:: Data for this exercise ::

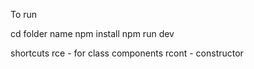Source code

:To run

  cd folder name
  npm install
  npm run dev



  shortcuts 
  rce - for class components 
  rcont - constructor 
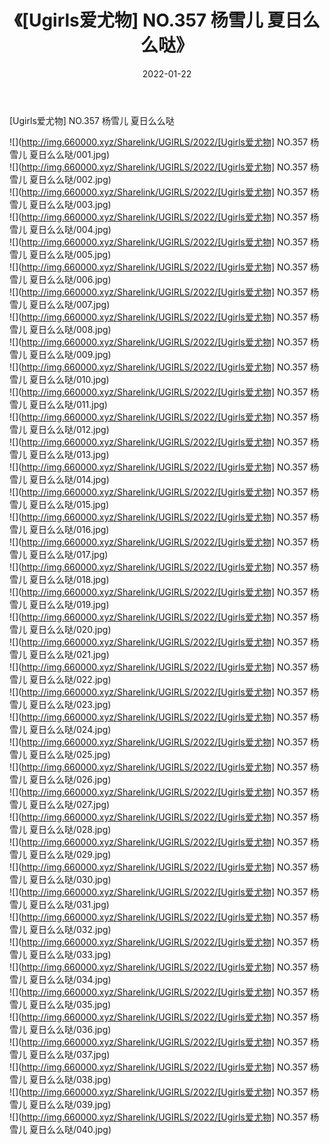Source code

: ﻿---
layout: post
title:  《[Ugirls爱尤物] NO.357 杨雪儿 夏日么么哒》
date:   2022-01-22
img: http://img.660000.xyz/Sharelink/UGIRLS/2022/[Ugirls爱尤物] NO.357 杨雪儿 夏日么么哒/000.jpg
categories: [美女, 清纯, 唯美]
---

[Ugirls爱尤物] NO.357 杨雪儿 夏日么么哒

 ![](http://img.660000.xyz/Sharelink/UGIRLS/2022/[Ugirls爱尤物] NO.357 杨雪儿 夏日么么哒/001.jpg) <br>![](http://img.660000.xyz/Sharelink/UGIRLS/2022/[Ugirls爱尤物] NO.357 杨雪儿 夏日么么哒/002.jpg) <br>![](http://img.660000.xyz/Sharelink/UGIRLS/2022/[Ugirls爱尤物] NO.357 杨雪儿 夏日么么哒/003.jpg) <br>![](http://img.660000.xyz/Sharelink/UGIRLS/2022/[Ugirls爱尤物] NO.357 杨雪儿 夏日么么哒/004.jpg) <br>![](http://img.660000.xyz/Sharelink/UGIRLS/2022/[Ugirls爱尤物] NO.357 杨雪儿 夏日么么哒/005.jpg) <br>![](http://img.660000.xyz/Sharelink/UGIRLS/2022/[Ugirls爱尤物] NO.357 杨雪儿 夏日么么哒/006.jpg) <br>![](http://img.660000.xyz/Sharelink/UGIRLS/2022/[Ugirls爱尤物] NO.357 杨雪儿 夏日么么哒/007.jpg) <br>![](http://img.660000.xyz/Sharelink/UGIRLS/2022/[Ugirls爱尤物] NO.357 杨雪儿 夏日么么哒/008.jpg) <br>![](http://img.660000.xyz/Sharelink/UGIRLS/2022/[Ugirls爱尤物] NO.357 杨雪儿 夏日么么哒/009.jpg) <br>![](http://img.660000.xyz/Sharelink/UGIRLS/2022/[Ugirls爱尤物] NO.357 杨雪儿 夏日么么哒/010.jpg) <br>![](http://img.660000.xyz/Sharelink/UGIRLS/2022/[Ugirls爱尤物] NO.357 杨雪儿 夏日么么哒/011.jpg) <br>![](http://img.660000.xyz/Sharelink/UGIRLS/2022/[Ugirls爱尤物] NO.357 杨雪儿 夏日么么哒/012.jpg) <br>![](http://img.660000.xyz/Sharelink/UGIRLS/2022/[Ugirls爱尤物] NO.357 杨雪儿 夏日么么哒/013.jpg) <br>![](http://img.660000.xyz/Sharelink/UGIRLS/2022/[Ugirls爱尤物] NO.357 杨雪儿 夏日么么哒/014.jpg) <br>![](http://img.660000.xyz/Sharelink/UGIRLS/2022/[Ugirls爱尤物] NO.357 杨雪儿 夏日么么哒/015.jpg) <br>![](http://img.660000.xyz/Sharelink/UGIRLS/2022/[Ugirls爱尤物] NO.357 杨雪儿 夏日么么哒/016.jpg) <br>![](http://img.660000.xyz/Sharelink/UGIRLS/2022/[Ugirls爱尤物] NO.357 杨雪儿 夏日么么哒/017.jpg) <br>![](http://img.660000.xyz/Sharelink/UGIRLS/2022/[Ugirls爱尤物] NO.357 杨雪儿 夏日么么哒/018.jpg) <br>![](http://img.660000.xyz/Sharelink/UGIRLS/2022/[Ugirls爱尤物] NO.357 杨雪儿 夏日么么哒/019.jpg) <br>![](http://img.660000.xyz/Sharelink/UGIRLS/2022/[Ugirls爱尤物] NO.357 杨雪儿 夏日么么哒/020.jpg) <br>![](http://img.660000.xyz/Sharelink/UGIRLS/2022/[Ugirls爱尤物] NO.357 杨雪儿 夏日么么哒/021.jpg) <br>![](http://img.660000.xyz/Sharelink/UGIRLS/2022/[Ugirls爱尤物] NO.357 杨雪儿 夏日么么哒/022.jpg) <br>![](http://img.660000.xyz/Sharelink/UGIRLS/2022/[Ugirls爱尤物] NO.357 杨雪儿 夏日么么哒/023.jpg) <br>![](http://img.660000.xyz/Sharelink/UGIRLS/2022/[Ugirls爱尤物] NO.357 杨雪儿 夏日么么哒/024.jpg) <br>![](http://img.660000.xyz/Sharelink/UGIRLS/2022/[Ugirls爱尤物] NO.357 杨雪儿 夏日么么哒/025.jpg) <br>![](http://img.660000.xyz/Sharelink/UGIRLS/2022/[Ugirls爱尤物] NO.357 杨雪儿 夏日么么哒/026.jpg) <br>![](http://img.660000.xyz/Sharelink/UGIRLS/2022/[Ugirls爱尤物] NO.357 杨雪儿 夏日么么哒/027.jpg) <br>![](http://img.660000.xyz/Sharelink/UGIRLS/2022/[Ugirls爱尤物] NO.357 杨雪儿 夏日么么哒/028.jpg) <br>![](http://img.660000.xyz/Sharelink/UGIRLS/2022/[Ugirls爱尤物] NO.357 杨雪儿 夏日么么哒/029.jpg) <br>![](http://img.660000.xyz/Sharelink/UGIRLS/2022/[Ugirls爱尤物] NO.357 杨雪儿 夏日么么哒/030.jpg) <br>![](http://img.660000.xyz/Sharelink/UGIRLS/2022/[Ugirls爱尤物] NO.357 杨雪儿 夏日么么哒/031.jpg) <br>![](http://img.660000.xyz/Sharelink/UGIRLS/2022/[Ugirls爱尤物] NO.357 杨雪儿 夏日么么哒/032.jpg) <br>![](http://img.660000.xyz/Sharelink/UGIRLS/2022/[Ugirls爱尤物] NO.357 杨雪儿 夏日么么哒/033.jpg) <br>![](http://img.660000.xyz/Sharelink/UGIRLS/2022/[Ugirls爱尤物] NO.357 杨雪儿 夏日么么哒/034.jpg) <br>![](http://img.660000.xyz/Sharelink/UGIRLS/2022/[Ugirls爱尤物] NO.357 杨雪儿 夏日么么哒/035.jpg) <br>![](http://img.660000.xyz/Sharelink/UGIRLS/2022/[Ugirls爱尤物] NO.357 杨雪儿 夏日么么哒/036.jpg) <br>![](http://img.660000.xyz/Sharelink/UGIRLS/2022/[Ugirls爱尤物] NO.357 杨雪儿 夏日么么哒/037.jpg) <br>![](http://img.660000.xyz/Sharelink/UGIRLS/2022/[Ugirls爱尤物] NO.357 杨雪儿 夏日么么哒/038.jpg) <br>![](http://img.660000.xyz/Sharelink/UGIRLS/2022/[Ugirls爱尤物] NO.357 杨雪儿 夏日么么哒/039.jpg) <br>![](http://img.660000.xyz/Sharelink/UGIRLS/2022/[Ugirls爱尤物] NO.357 杨雪儿 夏日么么哒/040.jpg) <br>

:::

All of the entries above should be copied exactly, except for the pictures.

Answer area:
Source code

:To run

  cd folder name
  npm install
  npm run dev



  shortcuts 
  rce - for class components 
  rcont - constructor 
Source code

: ﻿---
layout: post
title:  《[Ugirls爱尤物] NO.357 杨雪儿 夏日么么哒》
date:   2022-01-22
img: http://img.660000.xyz/Sharelink/UGIRLS/2022/[Ugirls爱尤物] NO.357 杨雪儿 夏日么么哒/000.jpg
categories: [美女, 清纯, 唯美]
---

[Ugirls爱尤物] NO.357 杨雪儿 夏日么么哒

 ![](http://img.660000.xyz/Sharelink/UGIRLS/2022/[Ugirls爱尤物] NO.357 杨雪儿 夏日么么哒/001.jpg) <br>![](http://img.660000.xyz/Sharelink/UGIRLS/2022/[Ugirls爱尤物] NO.357 杨雪儿 夏日么么哒/002.jpg) <br>![](http://img.660000.xyz/Sharelink/UGIRLS/2022/[Ugirls爱尤物] NO.357 杨雪儿 夏日么么哒/003.jpg) <br>![](http://img.660000.xyz/Sharelink/UGIRLS/2022/[Ugirls爱尤物] NO.357 杨雪儿 夏日么么哒/004.jpg) <br>![](http://img.660000.xyz/Sharelink/UGIRLS/2022/[Ugirls爱尤物] NO.357 杨雪儿 夏日么么哒/005.jpg) <br>![](http://img.660000.xyz/Sharelink/UGIRLS/2022/[Ugirls爱尤物] NO.357 杨雪儿 夏日么么哒/006.jpg) <br>![](http://img.660000.xyz/Sharelink/UGIRLS/2022/[Ugirls爱尤物] NO.357 杨雪儿 夏日么么哒/007.jpg) <br>![](http://img.660000.xyz/Sharelink/UGIRLS/2022/[Ugirls爱尤物] NO.357 杨雪儿 夏日么么哒/008.jpg) <br>![](http://img.660000.xyz/Sharelink/UGIRLS/2022/[Ugirls爱尤物] NO.357 杨雪儿 夏日么么哒/009.jpg) <br>![](http://img.660000.xyz/Sharelink/UGIRLS/2022/[Ugirls爱尤物] NO.357 杨雪儿 夏日么么哒/010.jpg) <br>![](http://img.660000.xyz/Sharelink/UGIRLS/2022/[Ugirls爱尤物] NO.357 杨雪儿 夏日么么哒/011.jpg) <br>![](http://img.660000.xyz/Sharelink/UGIRLS/2022/[Ugirls爱尤物] NO.357 杨雪儿 夏日么么哒/012.jpg) <br>![](http://img.660000.xyz/Sharelink/UGIRLS/2022/[Ugirls爱尤物] NO.357 杨雪儿 夏日么么哒/013.jpg) <br>![](http://img.660000.xyz/Sharelink/UGIRLS/2022/[Ugirls爱尤物] NO.357 杨雪儿 夏日么么哒/014.jpg) <br>![](http://img.660000.xyz/Sharelink/UGIRLS/2022/[Ugirls爱尤物] NO.357 杨雪儿 夏日么么哒/015.jpg) <br>![](http://img.660000.xyz/Sharelink/UGIRLS/2022/[Ugirls爱尤物] NO.357 杨雪儿 夏日么么哒/016.jpg) <br>![](http://img.660000.xyz/Sharelink/UGIRLS/2022/[Ugirls爱尤物] NO.357 杨雪儿 夏日么么哒/017.jpg) <br>![](http://img.660000.xyz/Sharelink/UGIRLS/2022/[Ugirls爱尤物] NO.357 杨雪儿 夏日么么哒/018.jpg) <br>![](http://img.660000.xyz/Sharelink/UGIRLS/2022/[Ugirls爱尤物] NO.357 杨雪儿 夏日么么哒/019.jpg) <br>![](http://img.660000.xyz/Sharelink/UGIRLS/2022/[Ugirls爱尤物] NO.357 杨雪儿 夏日么么哒/020.jpg) <br>![](http://img.660000.xyz/Sharelink/UGIRLS/2022/[Ugirls爱尤物] NO.357 杨雪儿 夏日么么哒/021.jpg) <br>![](http://img.660000.xyz/Sharelink/UGIRLS/2022/[Ugirls爱尤物] NO.357 杨雪儿 夏日么么哒/022.jpg) <br>![](http://img.660000.xyz/Sharelink/UGIRLS/2022/[Ugirls爱尤物] NO.357 杨雪儿 夏日么么哒/023.jpg) <br>![](http://img.660000.xyz/Sharelink/UGIRLS/2022/[Ugirls爱尤物] NO.357 杨雪儿 夏日么么哒/024.jpg) <br>![](http://img.660000.xyz/Sharelink/UGIRLS/2022/[Ugirls爱尤物] NO.357 杨雪儿 夏日么么哒/025.jpg) <br>![](http://img.660000.xyz/Sharelink/UGIRLS/2022/[Ugirls爱尤物] NO.357 杨雪儿 夏日么么哒/026.jpg) <br>![](http://img.660000.xyz/Sharelink/UGIRLS/2022/[Ugirls爱尤物] NO.357 杨雪儿 夏日么么哒/027.jpg) <br>![](http://img.660000.xyz/Sharelink/UGIRLS/2022/[Ugirls爱尤物] NO.357 杨雪儿 夏日么么哒/028.jpg) <br>![](http://img.660000.xyz/Sharelink/UGIRLS/2022/[Ugirls爱尤物] NO.357 杨雪儿 夏日么么哒/029.jpg) <br>![](http://img.660000.xyz/Sharelink/UGIRLS/2022/[Ugirls爱尤物] NO.357 杨雪儿 夏日么么哒/030.jpg) <br>![](http://img.660000.xyz/Sharelink/UGIRLS/2022/[Ugirls爱尤物] NO.357 杨雪儿 夏日么么哒/031.jpg) <br>![](http://img.660000.xyz/Sharelink/UGIRLS/2022/[Ugirls爱尤物] NO.357 杨雪儿 夏日么么哒/032.jpg) <br>![](http://img.660000.xyz/Sharelink/UGIRLS/2022/[Ugirls爱尤物] NO.357 杨雪儿 夏日么么哒/033.jpg) <br>![](http://img.660000.xyz/Sharelink/UGIRLS/2022/[Ugirls爱尤物] NO.357 杨雪儿 夏日么么哒/034.jpg) <br>![](http://img.660000.xyz/Sharelink/UGIRLS/2022/[Ugirls爱尤物] NO.357 杨雪儿 夏日么么哒/035.jpg) <br>![](http://img.660000.xyz/Sharelink/UGIRLS/2022/[Ugirls爱尤物] NO.357 杨雪儿 夏日么么哒/036.jpg) <br>![](http://img.660000.xyz/Sharelink/UGIRLS/2022/[Ugirls爱尤物] NO.357 杨雪儿 夏日么么哒/037.jpg) <br>![](http://img.660000.xyz/Sharelink/UGIRLS/2022/[Ugirls爱尤物] NO.357 杨雪儿 夏日么么哒/038.jpg) <br>![](http://img.660000.xyz/Sharelink/UGIRLS/2022/[Ugirls爱尤物] NO.357 杨雪儿 夏日么么哒/039.jpg) <br>![](http://img.660000.xyz/Sharelink/UGIRLS/2022/[Ugirls爱尤物] NO.357 杨雪儿 夏日么么哒/040.jpg) <br>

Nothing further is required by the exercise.